De todas formas, no les puedo recomendar leer a partir de la página 129, cuando empieza la aventura: en una novela, todo cuenta. Y la aventura es, en grandes partes, bueno, aventura. Que no está mal para una novela de ciencia ficción, aunque claro, de Lem estamos acostumbrados a algo más. Lo tendremos cuando aparece el espacio curvado por efecto de un campo gravitacional artificial. Eso es magistral. Aquí ya tenemos al Lem de sus mejores épocas: escribir una escena de novela de detective (el misterio del astronauta desaparecido) basándose en la astrofísica de Einstein. Esta veintena de páginas vale el dinero que usted se puede gastar en el libro, lector, y las horas que gastará en leerlo. Creánme.

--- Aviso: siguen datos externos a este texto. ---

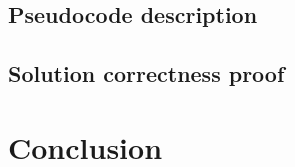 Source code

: \subsection{Pseudocode description}
\subsection{Solution correctness proof}

\section{Conclusion}


%

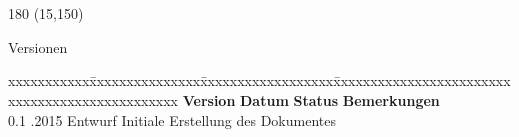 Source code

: 

\chapter*{}
\label{chap:versionen}

\begin{textblock}{180} (15,150)
\color{black}
\begin{huge}
Versionen
\end{huge}
\vspace{10mm}

\fontsize{10pt}{18pt}\selectfont
\begin{tabbing}
xxxxxxxxxxx\=xxxxxxxxxxxxxxx\=xxxxxxxxxxxxxxxxxx\=xxxxxxxxxxxxxxxxxxxxxxxxxxxxxxxxxxxxxxxxxxxxxxx     \kill
\textbf{Version}    \> \textbf{Datum}   \> \textbf{Status}      \> \textbf{Bemerkungen}               \\
0.1                 .2015       \> Entwurf              \> Initiale Erstellung des Dokumentes \\
\end{tabbing}

\end{textblock}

La filosofía –porque nunca falta en los libros de Lem– se antoja más, como dice el propio autor con cierto sonrojo en un prólogo a una reedición hecha 22 años después (1972), “extremamente ingenua, casi un cuento para niños”. Pero no por eso es menos válida: no hemos superado hoy el peligro de que la humanidad se enzarce tanto en sus guerras internas como para acabar aniquilándose. Cuando yo era un crío, era un temor generalizado. Hoy no creemos ya que ocurra. Pero técnicamente podría. Y qué me dicen ustedes de si éticamente. ¿Ética qué?

Stanislaw Lem situó la novela alrededor del año 2000, en una época cuando la humanidad ya hacía tiempo que había alcanzado la paz definitiva. En 1972 se permitió dudarlo. Pero sí pensaba, en ese 1972, que dentro de otros 20 años, las naves espaciales y los ordenadores superpotentes serían ya antigüallas. Han pasado 44 –o sea 66 desde que Lem se sentó a escribir– y bueno, los ordenadores puede ser. Pero Astronautas es, todavía, una novela de ciencia ficción.